[Your instructions]: From the first line of the listing to the last, set down everything exactly, but skip the images.

==== Provided data

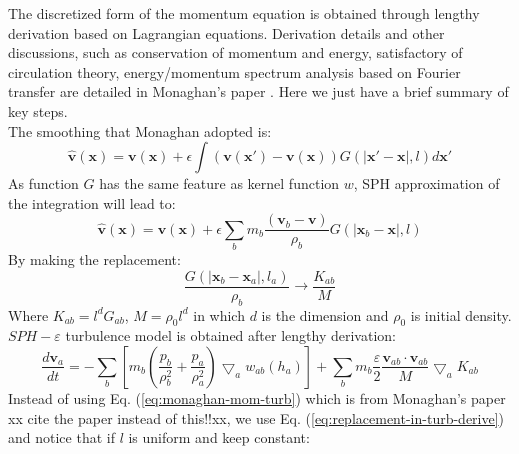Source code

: \documentclass[journal abbreviation, manuscript]{copernicus}
\begin{document}
The discretized form of the momentum equation is obtained through lengthy derivation based on Lagrangian equations. Derivation details and other discussions, such as conservation of momentum and energy, satisfactory of circulation theory, energy/momentum spectrum analysis based on Fourier transfer are detailed in Monaghan's paper \citep{monaghan2011turbulence}. Here we just have a brief summary of key steps.\\
The smoothing that Monaghan adopted is:
\begin{equation}
\widehat{\textbf{v}}(\textbf{x})=\textbf{v}(\textbf{x})+ \epsilon \int (\textbf{v}(\textbf{x} \prime)-\textbf{v}(\textbf{x}))G(\vert \textbf{x} \prime - \textbf{x} \vert, l) d\textbf{x} \prime
\end{equation}
As function $G$ has the same feature as kernel function $w$, SPH approximation of the integration will lead to:
\begin{equation} \label{eq:SPH-epsilon-filtering}
\widehat{\textbf{v}}(\textbf{x})=\textbf{v}(\textbf{x})+\epsilon \sum_b m_b \dfrac{(\textbf{v}_b -\textbf{v})}{\rho _b} G(\vert \textbf{x} _b - \textbf{x} \vert, l)
\end{equation}
By making the replacement:
\begin{equation}
\label{eq:replacement-in-turb-derive}
\dfrac{G(\vert \textbf{x} _b - \textbf{x} _a \vert, l_a)}{\rho _b} \rightarrow \dfrac{K_{ab}}{M}
\end{equation}
Where $K_{ab} = l^d G_{ab}$, $M = \rho_0 l^d$ in which $d$ is the dimension and $\rho_0$ is initial density. $SPH-\varepsilon$ turbulence model is obtained after lengthy derivation:
\begin{equation}
\label{eq:monaghan-mom-turb}
\dfrac{d \textbf{v}_a}{dt} = -\sum_b [m_b (\dfrac{p_b}{\rho_b^2} + \dfrac{p_a}{\rho_a^2}) \bigtriangledown_aw_{a b}(h_a)] + \sum_b m_b \dfrac{\varepsilon}{2} \dfrac{\textbf{v}_{ab} \cdot \textbf{v}_{ab}}{M} \bigtriangledown_a K_{ab}
\end{equation}
Instead of using Eq. (\ref{eq:monaghan-mom-turb}) which is from Monaghan's paper xx cite the paper instead of this!!xx, we use Eq. (\ref{eq:replacement-in-turb-derive}) and notice that if $l$ is uniform and keep constant: 
\end{document}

========

[Solution for this problem]:
Source code

: \documentclass[journal abbreviation, manuscript]{copernicus}
\begin{document}
The discretized form of the momentum equation is obtained through lengthy derivation based on Lagrangian equations. Derivation details and other discussions, such as conservation of momentum and energy, satisfactory of circulation theory, energy/momentum spectrum analysis based on Fourier transfer are detailed in Monaghan's paper \citep{monaghan2011turbulence}. Here we just have a brief summary of key steps.\\
The smoothing that Monaghan adopted is:
\begin{equation}
\widehat{\textbf{v}}(\textbf{x})=\textbf{v}(\textbf{x})+ \epsilon \int (\textbf{v}(\textbf{x} \prime)-\textbf{v}(\textbf{x}))G(\vert \textbf{x} \prime - \textbf{x} \vert, l) d\textbf{x} \prime
\end{equation}
As function $G$ has the same feature as kernel function $w$, SPH approximation of the integration will lead to:
\begin{equation} \label{eq:SPH-epsilon-filtering}
\widehat{\textbf{v}}(\textbf{x})=\textbf{v}(\textbf{x})+\epsilon \sum_b m_b \dfrac{(\textbf{v}_b -\textbf{v})}{\rho _b} G(\vert \textbf{x} _b - \textbf{x} \vert, l)
\end{equation}
By making the replacement:
\begin{equation}
\label{eq:replacement-in-turb-derive}
\dfrac{G(\vert \textbf{x} _b - \textbf{x} _a \vert, l_a)}{\rho _b} \rightarrow \dfrac{K_{ab}}{M}
\end{equation}
Where $K_{ab} = l^d G_{ab}$, $M = \rho_0 l^d$ in which $d$ is the dimension and $\rho_0$ is initial density. $SPH-\varepsilon$ turbulence model is obtained after lengthy derivation:
\begin{equation}
\label{eq:monaghan-mom-turb}
\dfrac{d \textbf{v}_a}{dt} = -\sum_b [m_b (\dfrac{p_b}{\rho_b^2} + \dfrac{p_a}{\rho_a^2}) \bigtriangledown_aw_{a b}(h_a)] + \sum_b m_b \dfrac{\varepsilon}{2} \dfrac{\textbf{v}_{ab} \cdot \textbf{v}_{ab}}{M} \bigtriangledown_a K_{ab}
\end{equation}
Instead of using Eq. (\ref{eq:monaghan-mom-turb}) which is from Monaghan's paper xx cite the paper instead of this!!xx, we use Eq. (\ref{eq:replacement-in-turb-derive}) and notice that if $l$ is uniform and keep constant: 
\end{document}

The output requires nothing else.